Ahora se publica el último de sus diarios -y el primero que se traduce al español- el que va desde el año 1984 hasta el momento final de su vida. De una vida que terminó con 89 años y por su propio deseo. Un diario de los años finales hasta el día de su suicidio. Impresionante y nada complaciente lectura, anotaciones inteligentes de un hombre que está terminando su vida, que, además, está queriendo terminarla. Se ha muerto su mujer de toda una vida, llegan las enfermedades, se siente solo y además le gusta la soledad. Sigue escribiendo con sinceridad y libertad lo que piensa cada día, hasta el día final.
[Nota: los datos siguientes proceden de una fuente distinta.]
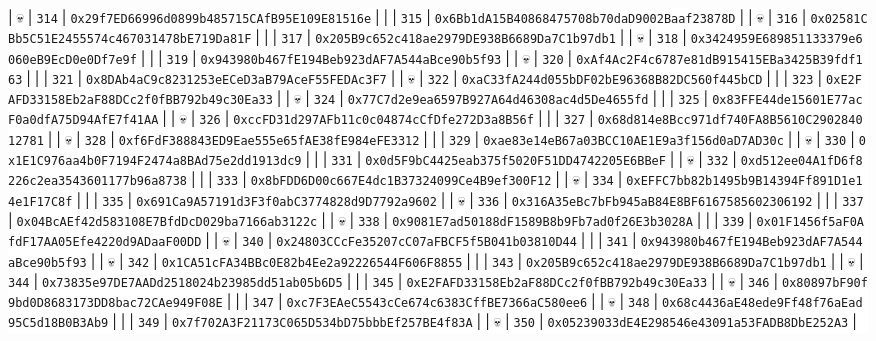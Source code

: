 | 💀 | `314` | `0x29f7ED66996d0899b485715CAfB95E109E81516e` |
|  | `315` | `0x6Bb1dA15B40868475708b70daD9002Baaf23878D` |
| 💀 | `316` | `0x02581CBb5C51E2455574c467031478bE719Da81F` |
|  | `317` | `0x205B9c652c418ae2979DE938B6689Da7C1b97db1` |
| 💀 | `318` | `0x3424959E689851133379e6060eB9EcD0e0Df7e9f` |
|  | `319` | `0x943980b467fE194Beb923dAF7A544aBce90b5f93` |
| 💀 | `320` | `0xAf4Ac2F4c6787e81dB915415EBa3425B39fdf163` |
|  | `321` | `0x8DAb4aC9c8231253eECeD3aB79AceF55FEDAc3F7` |
| 💀 | `322` | `0xaC33fA244d055bDF02bE96368B82DC560f445bCD` |
|  | `323` | `0xE2FAFD33158Eb2aF88DCc2f0fBB792b49c30Ea33` |
| 💀 | `324` | `0x77C7d2e9ea6597B927A64d46308ac4d5De4655fd` |
|  | `325` | `0x83FFE44de15601E77acF0a0dfA75D94AfE7f41AA` |
| 💀 | `326` | `0xccFD31d297AFb11c0c04874cCfDfe272D3a8B56f` |
|  | `327` | `0x68d814e8Bcc971df740FA8B5610C290284012781` |
| 💀 | `328` | `0xf6FdF388843ED9Eae555e65fAE38fE984eFE3312` |
|  | `329` | `0xae83e14eB67a03BCC10AE1E9a3f156d0aD7AD30c` |
| 💀 | `330` | `0x1E1C976aa4b0F7194F2474a8BAd75e2dd1913dc9` |
|  | `331` | `0x0d5F9bC4425eab375f5020F51DD4742205E6BBeF` |
| 💀 | `332` | `0xd512ee04A1fD6f8226c2ea3543601177b96a8738` |
|  | `333` | `0x8bFDD6D00c667E4dc1B37324099Ce4B9ef300F12` |
| 💀 | `334` | `0xEFFC7bb82b1495b9B14394Ff891D1e14e1F17C8f` |
|  | `335` | `0x691Ca9A57191d3F3f0abC3774828d9D7792a9602` |
| 💀 | `336` | `0x316A35eBc7bFb945aB84E8BF6167585602306192` |
|  | `337` | `0x04BcAEf42d583108E7BfdDcD029ba7166ab3122c` |
| 💀 | `338` | `0x9081E7ad50188dF1589B8b9Fb7ad0f26E3b3028A` |
|  | `339` | `0x01F1456f5aF0AfdF17AA05Efe4220d9ADaaF00DD` |
| 💀 | `340` | `0x24803CCcFe35207cC07aFBCF5f5B041b03810D44` |
|  | `341` | `0x943980b467fE194Beb923dAF7A544aBce90b5f93` |
| 💀 | `342` | `0x1CA51cFA34BBc0E82b4Ee2a92226544F606F8855` |
|  | `343` | `0x205B9c652c418ae2979DE938B6689Da7C1b97db1` |
| 💀 | `344` | `0x73835e97DE7AADd2518024b23985dd51ab05b6D5` |
|  | `345` | `0xE2FAFD33158Eb2aF88DCc2f0fBB792b49c30Ea33` |
| 💀 | `346` | `0x80897bF90f9bd0D8683173DD8bac72CAe949F08E` |
|  | `347` | `0xc7F3EAeC5543cCe674c6383CffBE7366aC580ee6` |
| 💀 | `348` | `0x68c4436aE48ede9Ff48f76aEad95C5d18B0B3Ab9` |
|  | `349` | `0x7f702A3F21173C065D534bD75bbbEf257BE4f83A` |
| 💀 | `350` | `0x05239033dE4E298546e43091a53FADB8DbE252A3` |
Unos meses antes de morir, en 20 agosto de 1988, anota:
"Vida social. Vienen a verme curiosos que me miran como si fuera un perro políglota en un teatro de variedades. La vejez convertida en espectáculo: Mirad- dicen-, todavía no se babea; todavía sabe hablar, sabe contar hasta tres, ¡y a su edad! Es un milagro. Se asoman al pozo de la vejez. Todavía no saben que el viejo prefiere la soledad porque es lo único que no le aburre"
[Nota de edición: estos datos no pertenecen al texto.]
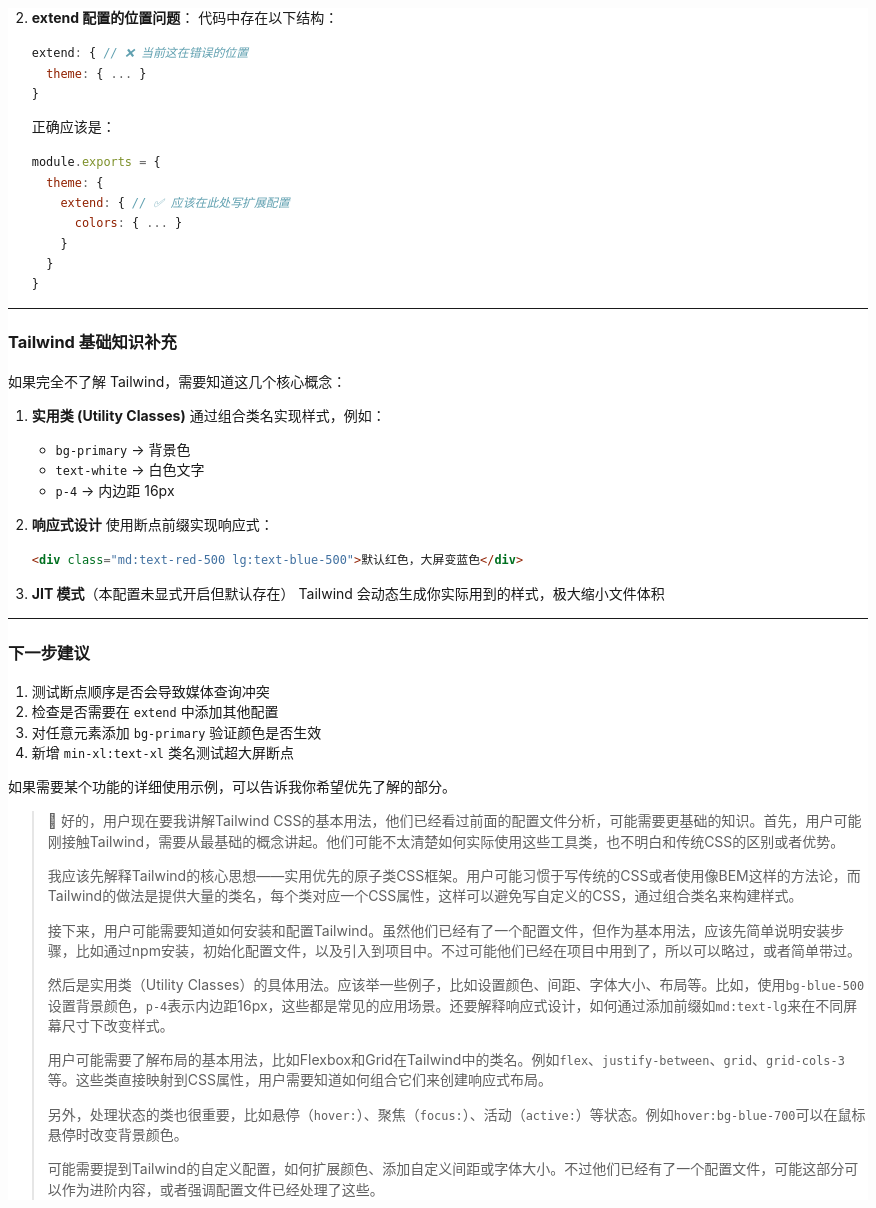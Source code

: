 2. **extend 配置的位置问题**：
   代码中存在以下结构：
   ```js
   extend: { // ❌ 当前这在错误的位置
     theme: { ... }
   }
   ```
   正确应该是：
   ```js
   module.exports = {
     theme: {
       extend: { // ✅ 应该在此处写扩展配置
         colors: { ... }
       }
     }
   }
   ```

---

### **Tailwind 基础知识补充**
如果完全不了解 Tailwind，需要知道这几个核心概念：

1. **实用类 (Utility Classes)**
   通过组合类名实现样式，例如：
   - `bg-primary` → 背景色
   - `text-white` → 白色文字
   - `p-4` → 内边距 16px

2. **响应式设计**
   使用断点前缀实现响应式：
   ```html
   <div class="md:text-red-500 lg:text-blue-500">默认红色，大屏变蓝色</div>
   ```

3. **JIT 模式**（本配置未显式开启但默认存在）
   Tailwind 会动态生成你实际用到的样式，极大缩小文件体积

---

### **下一步建议**
1. 测试断点顺序是否会导致媒体查询冲突
2. 检查是否需要在 `extend` 中添加其他配置
3. 对任意元素添加 `bg-primary` 验证颜色是否生效
4. 新增 `min-xl:text-xl` 类名测试超大屏断点

如果需要某个功能的详细使用示例，可以告诉我你希望优先了解的部分。


> 💭 好的，用户现在要我讲解Tailwind CSS的基本用法，他们已经看过前面的配置文件分析，可能需要更基础的知识。首先，用户可能刚接触Tailwind，需要从最基础的概念讲起。他们可能不太清楚如何实际使用这些工具类，也不明白和传统CSS的区别或者优势。
>
> 我应该先解释Tailwind的核心思想——实用优先的原子类CSS框架。用户可能习惯于写传统的CSS或者使用像BEM这样的方法论，而Tailwind的做法是提供大量的类名，每个类对应一个CSS属性，这样可以避免写自定义的CSS，通过组合类名来构建样式。
>
> 接下来，用户可能需要知道如何安装和配置Tailwind。虽然他们已经有了一个配置文件，但作为基本用法，应该先简单说明安装步骤，比如通过npm安装，初始化配置文件，以及引入到项目中。不过可能他们已经在项目中用到了，所以可以略过，或者简单带过。
>
> 然后是实用类（Utility Classes）的具体用法。应该举一些例子，比如设置颜色、间距、字体大小、布局等。比如，使用`bg-blue-500`设置背景颜色，`p-4`表示内边距16px，这些都是常见的应用场景。还要解释响应式设计，如何通过添加前缀如`md:text-lg`来在不同屏幕尺寸下改变样式。
>
> 用户可能需要了解布局的基本用法，比如Flexbox和Grid在Tailwind中的类名。例如`flex`、`justify-between`、`grid`、`grid-cols-3`等。这些类直接映射到CSS属性，用户需要知道如何组合它们来创建响应式布局。
>
> 另外，处理状态的类也很重要，比如悬停（`hover:`）、聚焦（`focus:`）、活动（`active:`）等状态。例如`hover:bg-blue-700`可以在鼠标悬停时改变背景颜色。
>
> 可能需要提到Tailwind的自定义配置，如何扩展颜色、添加自定义间距或字体大小。不过他们已经有了一个配置文件，可能这部分可以作为进阶内容，或者强调配置文件已经处理了这些。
Unos días después sigue escribiendo. Se queja de su poca vista, de su incapacidad para andar. No bebe casi nada, fuma diez cigarrillos diarios, no se acuerda del sexo ni en sueños, hace relecturas, olvida cosas, recuerda la elegancia del cuerpo de su mujer. "No protesto por la muerte, pero no deseo nada morir."
Unos meses después, en el principio del año 89. El quince de enero hace un escrito a mano, el único no escrito a máquina en sus diarios:
"Estoy esperando el llamamiento a filas; no me doy prisa, pero tampoco quiero aplazar nada por culpa de mis dudas. Ha llegado la hora."
Unos días después envía una carta de despedida a su editor. Y el día 21 de Febrero de 1989 termina con su vida de un disparo en la cabeza. Sus cenizas se esparcieron por el mar según sus deseos.